PROBLEM DESCRIPTION: In the listing that follows, the lines starting at the one containing "3. Ievadiet daudzumu" and ending at the one containing "7. Lai mainītu" are to be returned exactly, both boundary lines included, and no others.

SOURCE DATA:
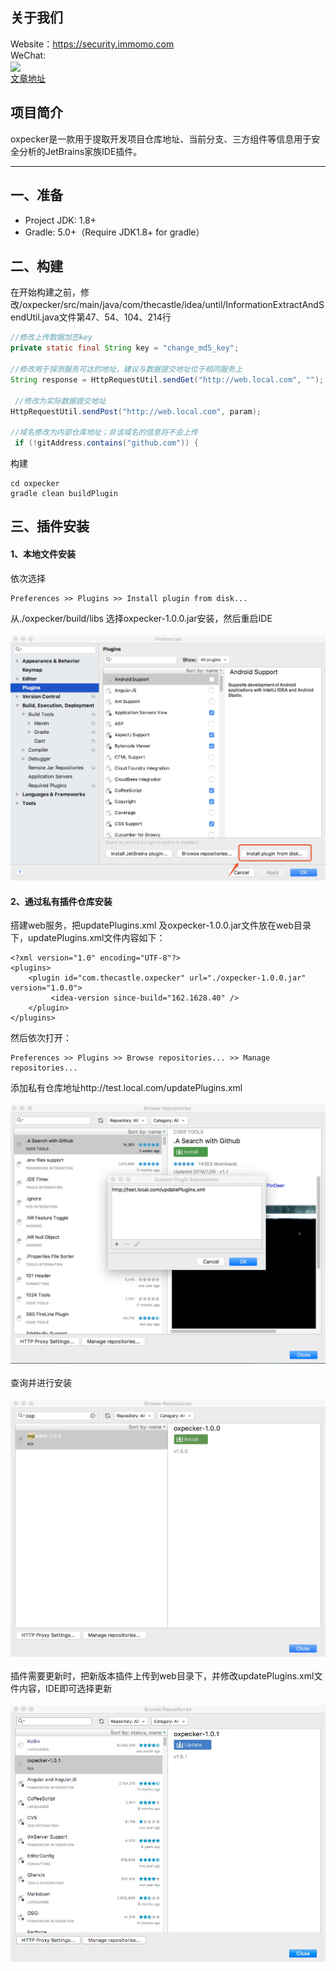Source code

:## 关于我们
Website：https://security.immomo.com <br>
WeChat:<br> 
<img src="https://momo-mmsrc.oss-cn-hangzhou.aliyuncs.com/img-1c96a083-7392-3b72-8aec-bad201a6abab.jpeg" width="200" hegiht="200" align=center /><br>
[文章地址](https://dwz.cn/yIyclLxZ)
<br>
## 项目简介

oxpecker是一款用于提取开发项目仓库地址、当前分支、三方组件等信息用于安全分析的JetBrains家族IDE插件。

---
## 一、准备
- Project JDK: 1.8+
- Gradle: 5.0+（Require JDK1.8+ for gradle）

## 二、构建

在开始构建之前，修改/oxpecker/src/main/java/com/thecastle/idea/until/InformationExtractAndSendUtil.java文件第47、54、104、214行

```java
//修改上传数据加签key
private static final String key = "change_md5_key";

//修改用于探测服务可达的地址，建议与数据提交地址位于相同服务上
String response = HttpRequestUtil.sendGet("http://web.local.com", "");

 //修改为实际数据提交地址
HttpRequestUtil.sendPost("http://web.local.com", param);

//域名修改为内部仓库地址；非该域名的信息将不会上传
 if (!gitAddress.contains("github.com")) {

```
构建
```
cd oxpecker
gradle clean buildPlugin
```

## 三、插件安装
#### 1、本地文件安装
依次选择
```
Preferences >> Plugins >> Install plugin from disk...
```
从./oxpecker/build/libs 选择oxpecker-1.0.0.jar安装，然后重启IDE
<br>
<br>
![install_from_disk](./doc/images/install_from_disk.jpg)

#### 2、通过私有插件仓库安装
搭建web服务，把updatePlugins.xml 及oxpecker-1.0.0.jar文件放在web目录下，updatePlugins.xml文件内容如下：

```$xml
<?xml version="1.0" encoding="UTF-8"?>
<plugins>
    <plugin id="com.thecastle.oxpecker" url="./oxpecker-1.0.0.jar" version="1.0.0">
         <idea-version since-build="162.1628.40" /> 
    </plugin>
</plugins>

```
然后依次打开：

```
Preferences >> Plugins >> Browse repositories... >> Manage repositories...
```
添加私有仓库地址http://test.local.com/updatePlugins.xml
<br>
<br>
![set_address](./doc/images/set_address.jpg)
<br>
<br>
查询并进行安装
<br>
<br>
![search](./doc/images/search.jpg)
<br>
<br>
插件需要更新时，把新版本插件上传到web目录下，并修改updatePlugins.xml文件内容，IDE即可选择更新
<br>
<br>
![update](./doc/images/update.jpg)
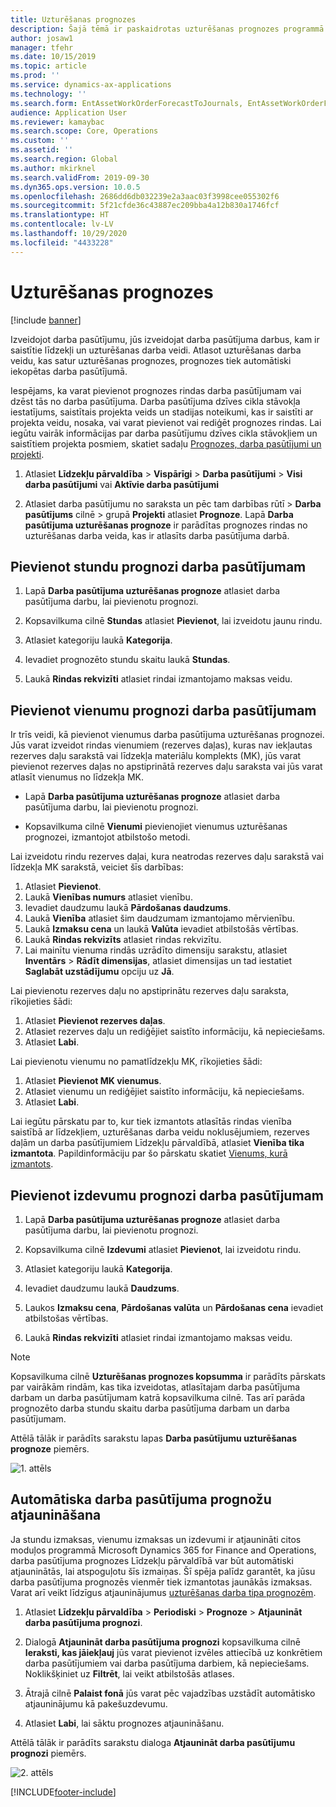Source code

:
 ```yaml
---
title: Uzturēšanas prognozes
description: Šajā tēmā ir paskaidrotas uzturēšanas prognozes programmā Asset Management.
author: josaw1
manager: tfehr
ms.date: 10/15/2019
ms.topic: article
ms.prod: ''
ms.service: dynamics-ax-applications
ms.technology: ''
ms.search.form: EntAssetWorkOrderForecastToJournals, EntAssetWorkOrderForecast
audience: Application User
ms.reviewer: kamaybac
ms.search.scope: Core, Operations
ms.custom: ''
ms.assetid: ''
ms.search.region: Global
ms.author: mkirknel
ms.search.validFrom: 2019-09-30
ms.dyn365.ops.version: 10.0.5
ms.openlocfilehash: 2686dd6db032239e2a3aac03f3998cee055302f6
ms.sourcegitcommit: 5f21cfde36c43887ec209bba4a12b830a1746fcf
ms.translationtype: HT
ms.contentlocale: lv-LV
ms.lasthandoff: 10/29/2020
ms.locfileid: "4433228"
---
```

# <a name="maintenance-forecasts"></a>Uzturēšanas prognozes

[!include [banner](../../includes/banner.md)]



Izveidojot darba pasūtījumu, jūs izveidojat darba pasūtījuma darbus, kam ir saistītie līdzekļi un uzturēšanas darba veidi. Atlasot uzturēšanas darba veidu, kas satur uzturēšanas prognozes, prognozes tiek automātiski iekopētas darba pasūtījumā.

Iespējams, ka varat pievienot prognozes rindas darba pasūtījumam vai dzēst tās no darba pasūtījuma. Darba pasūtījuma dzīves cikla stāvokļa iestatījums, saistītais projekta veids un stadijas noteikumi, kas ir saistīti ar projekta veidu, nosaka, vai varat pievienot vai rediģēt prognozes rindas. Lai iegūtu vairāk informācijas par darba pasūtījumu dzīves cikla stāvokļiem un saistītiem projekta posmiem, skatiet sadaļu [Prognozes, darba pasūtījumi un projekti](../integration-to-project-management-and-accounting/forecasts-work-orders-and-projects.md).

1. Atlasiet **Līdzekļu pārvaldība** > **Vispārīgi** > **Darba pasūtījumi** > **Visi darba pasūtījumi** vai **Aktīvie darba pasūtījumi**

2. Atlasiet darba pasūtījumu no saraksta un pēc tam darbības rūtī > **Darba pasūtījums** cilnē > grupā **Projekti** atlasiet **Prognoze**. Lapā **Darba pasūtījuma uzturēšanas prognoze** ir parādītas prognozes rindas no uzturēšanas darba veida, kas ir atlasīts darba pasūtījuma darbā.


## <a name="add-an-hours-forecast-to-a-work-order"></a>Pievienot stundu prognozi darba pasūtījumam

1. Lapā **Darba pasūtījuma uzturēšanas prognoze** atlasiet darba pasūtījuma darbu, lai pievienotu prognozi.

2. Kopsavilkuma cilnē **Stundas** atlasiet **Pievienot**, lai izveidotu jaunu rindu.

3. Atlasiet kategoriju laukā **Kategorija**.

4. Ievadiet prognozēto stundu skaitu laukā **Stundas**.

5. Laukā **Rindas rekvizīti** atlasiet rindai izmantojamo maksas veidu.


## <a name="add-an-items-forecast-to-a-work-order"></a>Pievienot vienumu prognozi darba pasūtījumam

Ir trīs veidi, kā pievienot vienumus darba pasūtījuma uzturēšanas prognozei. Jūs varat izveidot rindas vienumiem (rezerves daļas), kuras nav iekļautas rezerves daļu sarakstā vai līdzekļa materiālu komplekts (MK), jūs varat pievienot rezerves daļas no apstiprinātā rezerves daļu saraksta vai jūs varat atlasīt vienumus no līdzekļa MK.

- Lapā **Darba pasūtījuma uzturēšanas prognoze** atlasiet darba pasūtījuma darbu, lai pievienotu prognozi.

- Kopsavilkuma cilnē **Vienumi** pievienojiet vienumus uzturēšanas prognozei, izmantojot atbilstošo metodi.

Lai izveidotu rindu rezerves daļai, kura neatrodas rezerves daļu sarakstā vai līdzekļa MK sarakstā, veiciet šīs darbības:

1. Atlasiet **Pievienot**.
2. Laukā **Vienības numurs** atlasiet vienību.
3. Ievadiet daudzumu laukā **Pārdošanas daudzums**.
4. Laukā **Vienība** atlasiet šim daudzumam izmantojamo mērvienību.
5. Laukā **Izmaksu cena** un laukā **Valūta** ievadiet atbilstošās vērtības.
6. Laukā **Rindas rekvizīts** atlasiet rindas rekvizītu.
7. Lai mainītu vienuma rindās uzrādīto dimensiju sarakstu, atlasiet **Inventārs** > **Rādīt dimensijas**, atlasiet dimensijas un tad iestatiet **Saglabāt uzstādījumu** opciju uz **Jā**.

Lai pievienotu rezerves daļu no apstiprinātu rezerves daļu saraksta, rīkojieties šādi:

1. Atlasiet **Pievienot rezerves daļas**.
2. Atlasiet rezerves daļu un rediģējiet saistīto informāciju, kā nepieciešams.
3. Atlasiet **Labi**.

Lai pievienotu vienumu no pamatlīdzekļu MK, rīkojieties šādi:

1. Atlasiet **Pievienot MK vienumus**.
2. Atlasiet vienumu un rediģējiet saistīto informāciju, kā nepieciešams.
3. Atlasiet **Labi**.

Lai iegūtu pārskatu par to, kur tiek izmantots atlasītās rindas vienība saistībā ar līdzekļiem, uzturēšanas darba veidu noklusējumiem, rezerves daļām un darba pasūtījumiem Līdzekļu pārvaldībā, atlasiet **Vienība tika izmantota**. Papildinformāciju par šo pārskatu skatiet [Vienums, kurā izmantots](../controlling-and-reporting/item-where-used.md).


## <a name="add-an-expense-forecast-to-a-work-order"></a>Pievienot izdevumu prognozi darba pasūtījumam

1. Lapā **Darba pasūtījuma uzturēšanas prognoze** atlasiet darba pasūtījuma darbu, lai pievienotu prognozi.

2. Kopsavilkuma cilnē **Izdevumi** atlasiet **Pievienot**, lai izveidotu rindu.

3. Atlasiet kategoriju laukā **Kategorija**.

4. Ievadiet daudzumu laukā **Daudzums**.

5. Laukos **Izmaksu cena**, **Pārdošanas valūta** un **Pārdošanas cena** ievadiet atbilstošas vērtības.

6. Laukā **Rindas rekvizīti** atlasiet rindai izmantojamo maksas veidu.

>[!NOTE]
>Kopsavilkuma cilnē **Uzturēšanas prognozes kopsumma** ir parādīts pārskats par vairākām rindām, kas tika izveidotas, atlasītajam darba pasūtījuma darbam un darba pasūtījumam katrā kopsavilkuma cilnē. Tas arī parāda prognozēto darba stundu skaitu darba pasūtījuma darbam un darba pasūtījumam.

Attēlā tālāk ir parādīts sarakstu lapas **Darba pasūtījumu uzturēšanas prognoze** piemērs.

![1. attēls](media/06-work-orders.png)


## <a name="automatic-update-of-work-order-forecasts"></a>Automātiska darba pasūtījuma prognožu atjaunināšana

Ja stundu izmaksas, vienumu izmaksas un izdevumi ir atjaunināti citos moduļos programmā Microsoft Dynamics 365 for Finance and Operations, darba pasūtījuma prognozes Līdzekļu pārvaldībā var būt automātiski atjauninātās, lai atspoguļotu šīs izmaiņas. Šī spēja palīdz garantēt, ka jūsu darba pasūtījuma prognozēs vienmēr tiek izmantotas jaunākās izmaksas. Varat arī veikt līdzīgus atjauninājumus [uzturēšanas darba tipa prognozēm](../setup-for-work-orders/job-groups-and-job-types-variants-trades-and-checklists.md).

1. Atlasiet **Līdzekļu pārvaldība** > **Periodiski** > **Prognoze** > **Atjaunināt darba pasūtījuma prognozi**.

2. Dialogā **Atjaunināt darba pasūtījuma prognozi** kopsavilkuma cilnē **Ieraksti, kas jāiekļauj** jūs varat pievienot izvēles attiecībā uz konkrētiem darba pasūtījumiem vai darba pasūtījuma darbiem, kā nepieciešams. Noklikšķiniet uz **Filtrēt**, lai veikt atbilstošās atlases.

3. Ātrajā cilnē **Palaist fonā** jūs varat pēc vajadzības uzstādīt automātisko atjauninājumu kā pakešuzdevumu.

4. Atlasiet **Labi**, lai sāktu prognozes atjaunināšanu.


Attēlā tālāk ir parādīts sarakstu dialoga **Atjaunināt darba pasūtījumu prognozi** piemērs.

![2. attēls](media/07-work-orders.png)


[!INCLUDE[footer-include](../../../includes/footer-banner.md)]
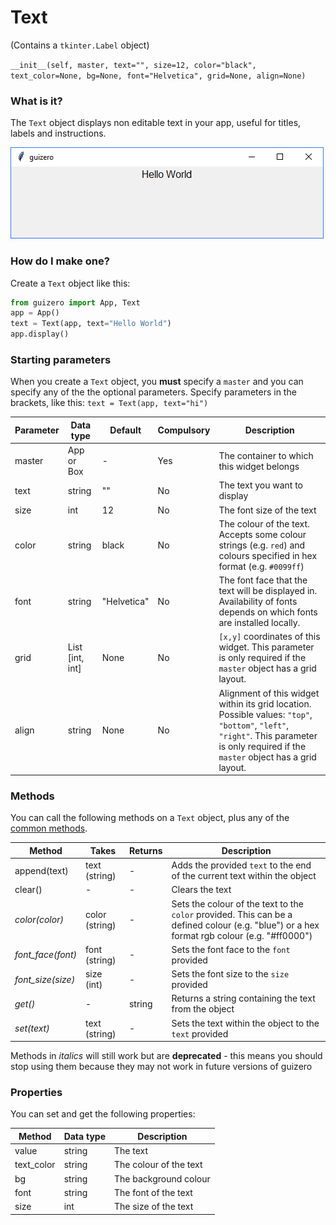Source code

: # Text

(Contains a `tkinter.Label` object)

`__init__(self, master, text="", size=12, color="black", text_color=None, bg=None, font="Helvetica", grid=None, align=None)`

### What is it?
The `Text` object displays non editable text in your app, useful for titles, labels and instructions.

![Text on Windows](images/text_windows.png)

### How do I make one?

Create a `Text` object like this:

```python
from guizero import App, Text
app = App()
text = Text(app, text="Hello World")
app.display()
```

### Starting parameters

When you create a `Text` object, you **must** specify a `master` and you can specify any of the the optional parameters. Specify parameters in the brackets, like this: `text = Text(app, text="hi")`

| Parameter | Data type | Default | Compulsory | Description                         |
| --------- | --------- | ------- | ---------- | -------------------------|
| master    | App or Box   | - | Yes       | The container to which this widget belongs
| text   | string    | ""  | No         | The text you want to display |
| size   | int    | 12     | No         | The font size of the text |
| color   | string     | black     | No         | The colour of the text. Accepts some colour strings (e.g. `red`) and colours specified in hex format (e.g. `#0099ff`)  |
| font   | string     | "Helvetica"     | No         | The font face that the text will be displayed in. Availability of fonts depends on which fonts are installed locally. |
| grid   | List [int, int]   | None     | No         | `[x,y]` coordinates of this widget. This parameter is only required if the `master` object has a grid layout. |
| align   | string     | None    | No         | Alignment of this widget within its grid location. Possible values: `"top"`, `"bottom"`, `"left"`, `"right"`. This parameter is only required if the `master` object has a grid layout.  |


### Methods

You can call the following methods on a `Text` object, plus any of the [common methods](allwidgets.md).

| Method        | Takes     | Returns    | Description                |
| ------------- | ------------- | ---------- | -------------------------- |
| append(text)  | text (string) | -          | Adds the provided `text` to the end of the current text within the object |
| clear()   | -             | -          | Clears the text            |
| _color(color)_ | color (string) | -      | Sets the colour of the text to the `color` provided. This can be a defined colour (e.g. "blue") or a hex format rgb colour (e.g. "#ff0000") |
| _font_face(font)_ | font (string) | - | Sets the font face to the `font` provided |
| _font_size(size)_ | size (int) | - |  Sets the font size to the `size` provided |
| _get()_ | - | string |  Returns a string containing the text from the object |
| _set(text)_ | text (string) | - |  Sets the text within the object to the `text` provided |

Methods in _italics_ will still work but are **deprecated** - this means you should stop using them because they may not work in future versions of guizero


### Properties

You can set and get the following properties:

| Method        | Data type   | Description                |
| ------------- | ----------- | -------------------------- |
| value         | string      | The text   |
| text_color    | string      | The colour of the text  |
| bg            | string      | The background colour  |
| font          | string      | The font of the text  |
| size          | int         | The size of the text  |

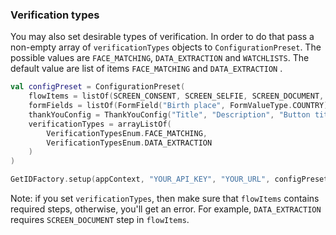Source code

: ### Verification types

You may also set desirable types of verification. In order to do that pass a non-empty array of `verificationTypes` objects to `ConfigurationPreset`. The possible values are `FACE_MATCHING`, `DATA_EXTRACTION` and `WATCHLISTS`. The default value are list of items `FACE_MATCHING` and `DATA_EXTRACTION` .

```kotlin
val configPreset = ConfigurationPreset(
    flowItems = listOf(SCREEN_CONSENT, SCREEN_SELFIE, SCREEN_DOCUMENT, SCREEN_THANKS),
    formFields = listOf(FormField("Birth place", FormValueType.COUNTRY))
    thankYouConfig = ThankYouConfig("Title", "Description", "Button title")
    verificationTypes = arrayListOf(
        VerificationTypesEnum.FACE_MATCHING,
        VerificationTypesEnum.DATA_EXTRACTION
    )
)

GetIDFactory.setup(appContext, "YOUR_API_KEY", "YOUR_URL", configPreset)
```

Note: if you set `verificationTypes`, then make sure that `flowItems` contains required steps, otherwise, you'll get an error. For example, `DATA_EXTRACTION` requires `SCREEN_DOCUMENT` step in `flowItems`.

ANSWER BELOW:
3. Ievadiet daudzumu laukā **Pārdošanas daudzums**.
4. Laukā **Vienība** atlasiet šim daudzumam izmantojamo mērvienību.
5. Laukā **Izmaksu cena** un laukā **Valūta** ievadiet atbilstošās vērtības.
6. Laukā **Rindas rekvizīts** atlasiet rindas rekvizītu.
7. Lai mainītu vienuma rindās uzrādīto dimensiju sarakstu, atlasiet **Inventārs** > **Rādīt dimensijas**, atlasiet dimensijas un tad iestatiet **Saglabāt uzstādījumu** opciju uz **Jā**.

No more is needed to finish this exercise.